This problem can be solved in polynomial time using linear programming, and this is actually true for any partial order $(S,\le)$. By the way, we can prove by induction that for any finite partial order set $(S,\le)$, there exists a finite set $S'\subseteq\mathbb{N}$ and a bijection $f:S\rightarrow S'$, such that for all $s_1,s_2\in S, s_1\le s_2 \Leftrightarrow f(s_1) | f(s_2)$.
Let $\mathcal{C}$ be the set formed by the chains in $S$. Remind that $C$ is a chain iff for all $v,v'$ in $C$, $v\le v'$ or $v'\le v$
Now create a boolean variable $x_v$ for each $v\in S$, and a boolean variable $y_C$ for each chain $C$. We can write the following linear program $(P)$ for our problem :
$$
\begin{split}
\text{Max} \displaystyle\sum\limits_{v\in S} x_v \\
\text{subject to} \displaystyle\sum\limits_{v\in C} &x_v \le 1, \forall C\in\mathcal{C}\\
&x_v \in \{0,1\}, v\in S
\end{split}
$$
and its dual $(D)$ :
$$
\begin{split}
\text{Min} \displaystyle\sum\limits_{C\in \mathcal{C}} y_C\\
\text{subject to} \displaystyle\sum\limits_{C:v\in C} &y_C \ge 1, \forall v\in S\\
&y_C \in \{0,1\}, C\in \mathcal{C}
\end{split}
$$
Then the problem of finding the minimum cover of an ordered set by chains is the dual of our problem. Dilworth's theorem states that
There exists an antichain A, and a partition of the order into a family P of chains, such that the number of chains in the partition equals the cardinality of A
which means that the optimal solution of these two problems match : $Opt(P)=Opt(D)$
Let $(P^*)$ (resp. $(D^*)$) be the relaxation of $(P)$ (resp. $(D)$) i.e. the same linear program where all constraints $x_v\in\{0,1\}$ (resp. $y_C\in\{0,1\}$) are replaced by $x_v\in [0,1]$ (resp. $y_C\in [0,1]$). Let $Opt(P^*)$ and $Opt(D^*)$ be their optimal solutions. Since $\{0,1\}\subseteq [0,1]$ we have :
$$
Opt(P)\le Opt(P^*) \text{ and } Opt(D^*)\le Opt(D)
$$
and weak duality theorem establishes that $Opt(P^*)\le Opt(D^*)$ then by putting everything together we have :
$$
Opt(P)= Opt(P^*)=Opt(D^*)=Opt(D)
$$
Then, using Ellipsoid method, we can compute $Opt(P^*)$ ( $=Opt(P)$) in polynomial time.
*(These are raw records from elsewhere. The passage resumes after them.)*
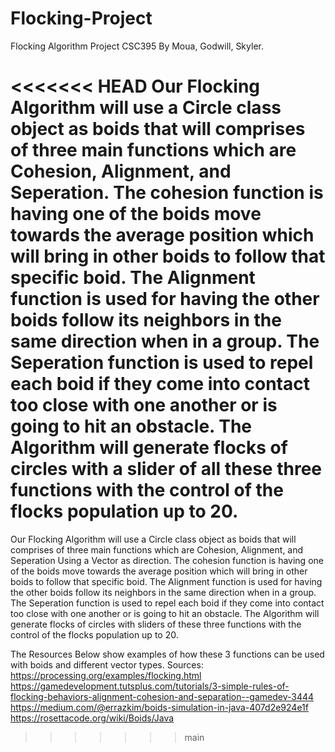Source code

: # Flocking-Project
Flocking Algorithm Project CSC395 By Moua, Godwill, Skyler.

<<<<<<< HEAD
Our Flocking Algorithm will use a Circle class object as boids that will comprises of three main functions which are Cohesion, Alignment, and Seperation. The cohesion function is having one of the boids move towards the average position which will bring in other boids to follow that specific boid. The Alignment function is used for having the other boids follow its neighbors in the same direction when in a group. The Seperation function is used to repel each boid if they come into contact too close with one another or is going to hit an obstacle. The Algorithm will generate flocks of circles with a slider of all these three functions with the control of the flocks population up to 20.
=======
Our Flocking Algorithm will use a Circle class object as boids that will comprises of three main functions which are Cohesion, Alignment, and Seperation Using a Vector as direction. The cohesion function is having one of the boids move towards the average position which will bring in other boids to follow that specific boid. The Alignment function is used for having the other boids follow its neighbors in the same direction when in a group. The Seperation function is used to repel each boid if they come into contact too close with one another or is going to hit an obstacle. The Algorithm will generate flocks of circles with sliders of these three functions with the control of the flocks population up to 20.

The Resources Below show examples of how these 3 functions can be used with boids and different vector types.
Sources:
https://processing.org/examples/flocking.html
https://gamedevelopment.tutsplus.com/tutorials/3-simple-rules-of-flocking-behaviors-alignment-cohesion-and-separation--gamedev-3444
https://medium.com/@errazkim/boids-simulation-in-java-407d2e924e1f
https://rosettacode.org/wiki/Boids/Java
>>>>>>> main
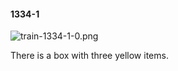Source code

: #### 1334-1
![train-1334-1-0.png](https://github.com/lil-lab/nlvr/raw/master/nlvr/train/images/44/train-1334-1-0.png "train-1334-1-0.png")

There is a box with three yellow items.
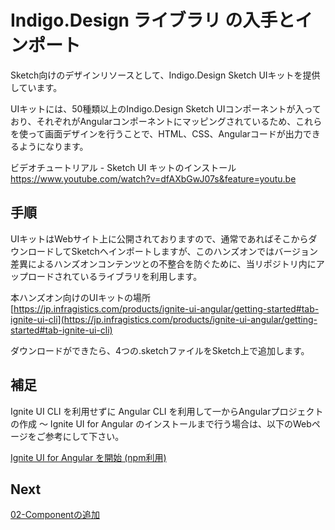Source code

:# Indigo.Design ライブラリ の入手とインポート

Sketch向けのデザインリソースとして、Indigo.Design Sketch UIキットを提供しています。

UIキットには、50種類以上のIndigo.Design Sketch UIコンポーネントが入っており、それぞれがAngularコンポーネントにマッピングされているため、これらを使って画面デザインを行うことで、HTML、CSS、Angularコードが出力できるようになります。

ビデオチュートリアル - Sketch UI キットのインストール
https://www.youtube.com/watch?v=dfAXbGwJ07s&feature=youtu.be

## 手順
UIキットはWebサイト上に公開されておりますので、通常であればそこからダウンロードしてSketchへインポートしますが、このハンズオンではバージョン差異によるハンズオンコンテンツとの不整合を防ぐために、当リポジトリ内にアップロードされているライブラリを利用します。

本ハンズオン向けのUIキットの場所<br>
[https://jp.infragistics.com/products/ignite-ui-angular/getting-started#tab-ignite-ui-cli](https://jp.infragistics.com/products/ignite-ui-angular/getting-started#tab-ignite-ui-cli)

ダウンロードができたら、4つの.sketchファイルをSketch上で追加します。


## 補足

Ignite UI CLI を利用せずに Angular CLI を利用して一からAngularプロジェクトの作成 ～ Ignite UI for Angular のインストールまで行う場合は、以下のWebページをご参考にして下さい。

[Ignite UI for Angular を開始 (npm利用)](https://jp.infragistics.com/products/ignite-ui-angular/getting-started#tab-npm)

## Next

[02-Componentの追加](02-Componentの追加.md)
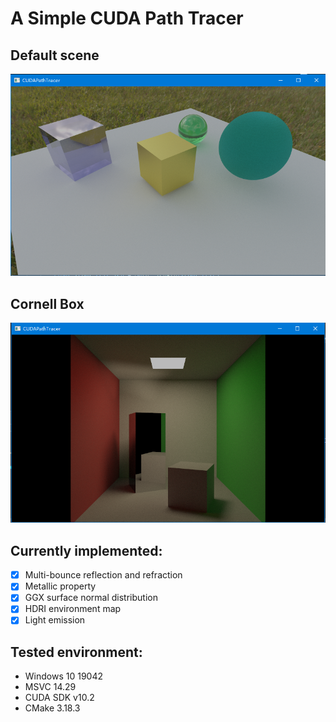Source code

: # A Simple CUDA Path Tracer 

## Default scene

![tracerdefault](imgs/tracer01_default.png?raw=true)

## Cornell Box

![tracerbox](imgs/tracer02_cornellbox.png?raw=true)


## Currently implemented:
 - [x] Multi-bounce reflection and refraction
 - [x] Metallic property
 - [x] GGX surface normal distribution
 - [x] HDRI environment map
 - [x] Light emission

## Tested environment:
  - Windows 10 19042
  - MSVC 14.29
  - CUDA SDK v10.2
  - CMake 3.18.3
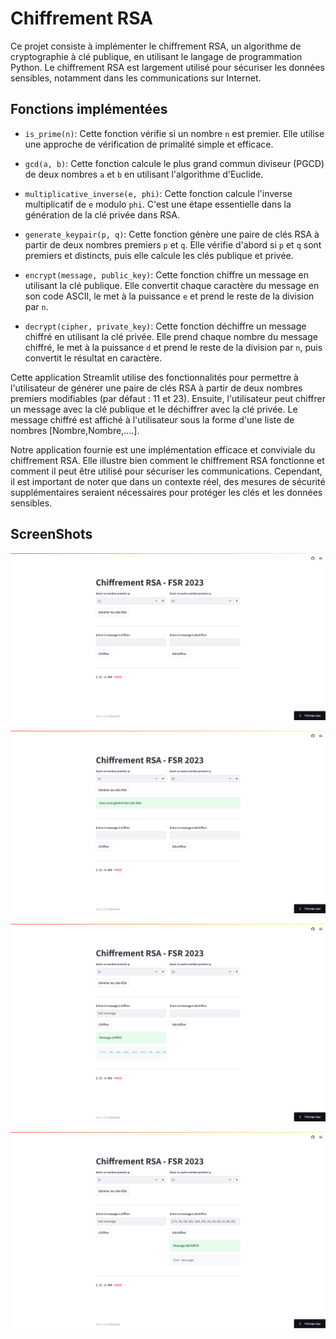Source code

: # Chiffrement RSA

Ce projet consiste à implémenter le chiffrement RSA, un algorithme de cryptographie à clé publique, en utilisant le langage de programmation Python. Le chiffrement RSA est largement utilisé pour sécuriser les données sensibles, notamment dans les communications sur Internet.

## Fonctions implémentées

- `is_prime(n)`: Cette fonction vérifie si un nombre `n` est premier. Elle utilise une approche de vérification de primalité simple et efficace.

- `gcd(a, b)`: Cette fonction calcule le plus grand commun diviseur (PGCD) de deux nombres `a` et `b` en utilisant l'algorithme d'Euclide.

- `multiplicative_inverse(e, phi)`: Cette fonction calcule l'inverse multiplicatif de `e` modulo `phi`. C'est une étape essentielle dans la génération de la clé privée dans RSA.

- `generate_keypair(p, q)`: Cette fonction génère une paire de clés RSA à partir de deux nombres premiers `p` et `q`. Elle vérifie d'abord si `p` et `q` sont premiers et distincts, puis elle calcule les clés publique et privée.

- `encrypt(message, public_key)`: Cette fonction chiffre un message en utilisant la clé publique. Elle convertit chaque caractère du message en son code ASCII, le met à la puissance `e` et prend le reste de la division par `n`.

- `decrypt(cipher, private_key)`: Cette fonction déchiffre un message chiffré en utilisant la clé privée. Elle prend chaque nombre du message chiffré, le met à la puissance `d` et prend le reste de la division par `n`, puis convertit le résultat en caractère.

Cette application Streamlit utilise des fonctionnalités pour permettre à l'utilisateur de générer une paire de clés RSA à partir de deux nombres premiers modifiables (par défaut : 11 et 23). Ensuite, l'utilisateur peut chiffrer un message avec la clé publique et le déchiffrer avec la clé privée. Le message chiffré est affiché à l'utilisateur sous la forme d'une liste de nombres [Nombre,Nombre,….]. 

Notre application fournie est une implémentation efficace et conviviale du chiffrement RSA. Elle illustre bien comment le chiffrement RSA fonctionne et comment il peut être utilisé pour sécuriser les communications. Cependant, il est important de noter que dans un contexte réel, des mesures de sécurité supplémentaires seraient nécessaires pour protéger les clés et les données sensibles.

## ScreenShots

![image1](screenshots/screencapture-chiffrementrsa-streamlit-app-1.png)

![image1](screenshots/screencapture-chiffrementrsa-streamlit-app-2.png)

![image1](screenshots/screencapture-chiffrementrsa-streamlit-app-3.png)

![image1](screenshots/screencapture-chiffrementrsa-streamlit-app-4.png)
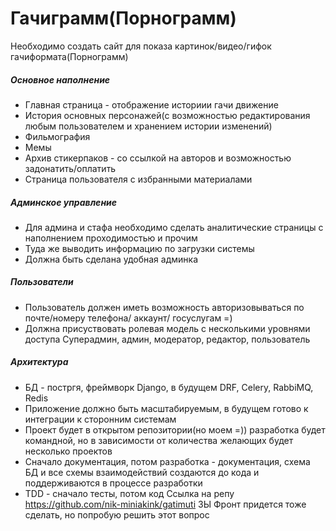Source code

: # Гачиграмм(Порнограмм)
Необходимо создать сайт для показа картинок/видео/гифок гачиформата(Порнограмм)

##### Основное наполнение
 - Главная страница - отображение историии гачи движение
 - История основных персонажей(с возможностью редактирования любым пользователем и хранением истории изменений)
 - Фильмография
 - Мемы
 - Архив стикерпаков  - со ссылкой на авторов и возможностью задонатить/оплатить
 - Страница пользователя с избранными материалами

##### Админское управление
 - Для админа и стафа необходимо сделать аналитические страницы с наполнением проходимостью и прочим
 - Туда же выводить информацию по загрузки системы
 - Должна быть сделана удобная админка

##### Пользователи
 - Пользователь должен иметь возможность авторизовываться по почте/номеру телефона/ аккаунт/ госуслугам =)
 - Должна присуствовать ролевая модель с несколькими уровнями доступа Суперадмин, админ, модератор, редактор, пользователь

##### Архитектура
 - БД - постргя, фреймворк Django, в будущем DRF, Celery, RabbiMQ, Redis
 - Приложение должно быть масштабируемым, в будущем готово к интеграции к сторонним системам 
 - Проект будет в открытом репозитории(но моем =)) разработка будет командной, но в зависимости от количества желающих будет несколько проектов
 - Сначало документация, потом разработка - документация, схема БД и все схемы взаимодействий создаются до кода и поддерживаются в процессе разработки
 - TDD - сначало тесты, потом код
Ссылка на репу https://github.com/nik-miniakink/gatimuti
ЗЫ Фронт придется тоже сделать, но попробую решить этот вопрос
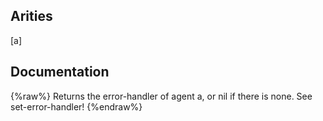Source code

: ## Arities
[a]

## Documentation
{%raw%}
Returns the error-handler of agent a, or nil if there is none.
  See set-error-handler!
{%endraw%}
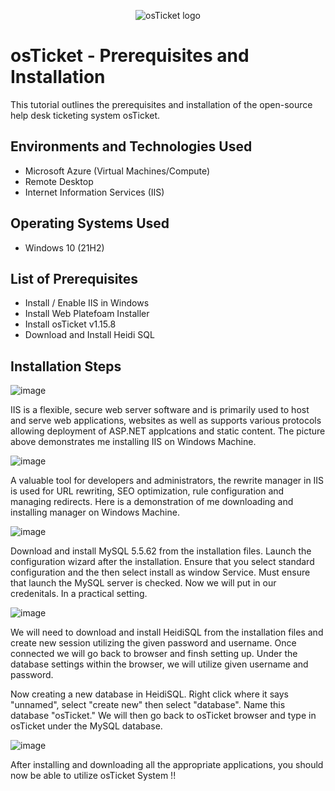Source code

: <p align="center">
<img src="https://i.imgur.com/Clzj7Xs.png" alt="osTicket logo"/>
</p>

<h1>osTicket - Prerequisites and Installation</h1>
This tutorial outlines the prerequisites and installation of the open-source help desk ticketing system osTicket.<br />



<h2>Environments and Technologies Used</h2>

- Microsoft Azure (Virtual Machines/Compute)
- Remote Desktop
- Internet Information Services (IIS)

<h2>Operating Systems Used </h2>

- Windows 10</b> (21H2)

<h2>List of Prerequisites</h2>

- Install / Enable IIS in Windows
- Install Web Platefoam Installer
- Install osTicket v1.15.8
- Download and Install Heidi SQL


<h2>Installation Steps</h2>

![image](https://github.com/user-attachments/assets/76a01076-1603-4974-8c8d-7137f2c68fa0)

IIS is a flexible, secure web server software and is primarily used to host and serve web applications, websites as well as supports various protocols allowing deployment of ASP.NET applcations and static content. The picture above demonstrates me installing IIS on Windows Machine.

![image](https://github.com/user-attachments/assets/c2020d28-20f6-4e3e-b1d9-f146e3209bec)

A valuable tool for developers and administrators, the rewrite manager in IIS is used for URL rewriting, SEO optimization, rule configuration and managing redirects. Here is a demonstration of me downloading and installing manager on Windows Machine.

![image](https://github.com/user-attachments/assets/67864ce8-3949-4ca9-9132-616fc1011367)

Download and install MySQL 5.5.62 from the installation files. Launch the configuration wizard after the installation. Ensure that you select standard configuration and the then select install as window Service. Must ensure that launch the MySQL server is checked. Now we will put in our credenitals. In a practical setting.

![image](https://github.com/user-attachments/assets/2c42eab5-5751-446d-97da-22339d94b322)

We will need to download and install HeidiSQL from the installation files and create new session utilizing the given password and username. Once connected we will go back to browser and finsh setting up. Under the database settings within the browser, we will utilize given username and password.

Now creating a new database in HeidiSQL. Right click where it says "unnamed", select "create new" then select "database". Name this database "osTicket." We will then go back to osTicket browser and type in osTicket under the MySQL database. 

![image](https://github.com/user-attachments/assets/351eef85-a384-474d-87eb-119c7a648c9d)

After installing and downloading all the appropriate applications, you should now be able to utilize osTicket System !!
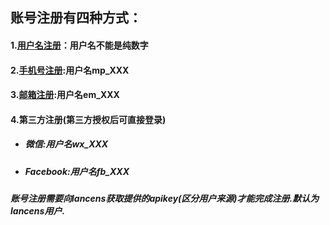 ## 账号注册有四种方式：

#### 1.[用户名注册](http://developer.lancens.com:4000/zhang-hao-zhu-ce/yong-hu-ming-zhu-ce.html)：用户名不能是纯数字

#### 2.[手机号注册](http://developer.lancens.com:4000/zhang-hao-zhu-ce/shou-ji-hao-zhu-ce.html):用户名mp\_XXX

#### 3.[邮箱注册](http://developer.lancens.com:4000/zhang-hao-zhu-ce/you-xiang-zhu-ce.html):用户名em\_XXX

#### 4.第三方注册\(第三方授权后可直接登录\)

* ##### 微信:用户名wx\_XXX
* ##### Facebook:用户名fb\_XXX

##### 账号注册需要向lancens获取提供的apikey\(区分用户来源\)才能完成注册.默认为lancens用户.



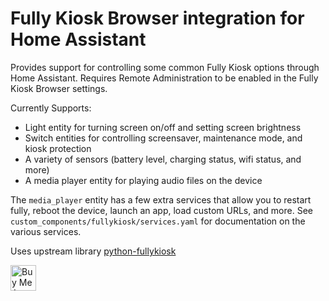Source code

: # Fully Kiosk Browser integration for Home Assistant

Provides support for controlling some common Fully Kiosk options through Home Assistant. Requires Remote Administration to be enabled in the Fully Kiosk Browser settings.

Currently Supports:

- Light entity for turning screen on/off and setting screen brightness
- Switch entities for controlling screensaver, maintenance mode, and kiosk protection
- A variety of sensors (battery level, charging status, wifi status, and more)
- A media player entity for playing audio files on the device

The `media_player` entity has a few extra services that allow you to restart fully, reboot the device, launch an app, load custom URLs, and more. See `custom_components/fullykiosk/services.yaml` for documentation on the various services.

Uses upstream library [python-fullykiosk](https://github.com/cgarwood/python-fullykiosk)


<a href="https://www.buymeacoffee.com/cgarwood" target="_blank"><img src="https://cdn.buymeacoffee.com/buttons/v2/default-yellow.png" alt="Buy Me A Coffee" style="height: 41px !important;" ></a>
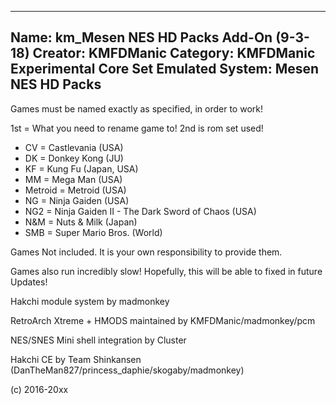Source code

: -----------------------
Name: km_Mesen NES HD Packs Add-On (9-3-18)
Creator: KMFDManic
Category: KMFDManic Experimental Core Set
Emulated System: Mesen NES HD Packs
-----------------------

Games must be named exactly as specified, in order to work! 

 1st = What you need to rename game to!  2nd is rom set used!

- CV = Castlevania (USA)
- DK = Donkey Kong (JU)
- KF = Kung Fu (Japan, USA)
- MM = Mega Man (USA)
- Metroid = Metroid (USA)
- NG = Ninja Gaiden (USA)
- NG2 = Ninja Gaiden II - The Dark Sword of Chaos (USA)
- N&M = Nuts & Milk (Japan)
- SMB = Super Mario Bros. (World)

Games Not included.  It is your own responsibility to provide them.

Games also run incredibly slow!  Hopefully, this will be able to fixed in future Updates!

Hakchi module system by madmonkey

RetroArch Xtreme + HMODS maintained by KMFDManic/madmonkey/pcm

NES/SNES Mini shell integration by Cluster

Hakchi CE by Team Shinkansen (DanTheMan827/princess_daphie/skogaby/madmonkey)

(c) 2016-20xx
There are an exponential number of constraints but there exists a polynomial time separation oracle. Indeed given a solution $X$, we can enumerate all couples $s_1,s_2\in X$ and check if $s_1\le s_2$ or $s_2\le s_1$, and therefore decide in polynomial time whether $X$ is feasible or otherwise the constraint associated to the chain $\{v_1,v_2\}$ is violated.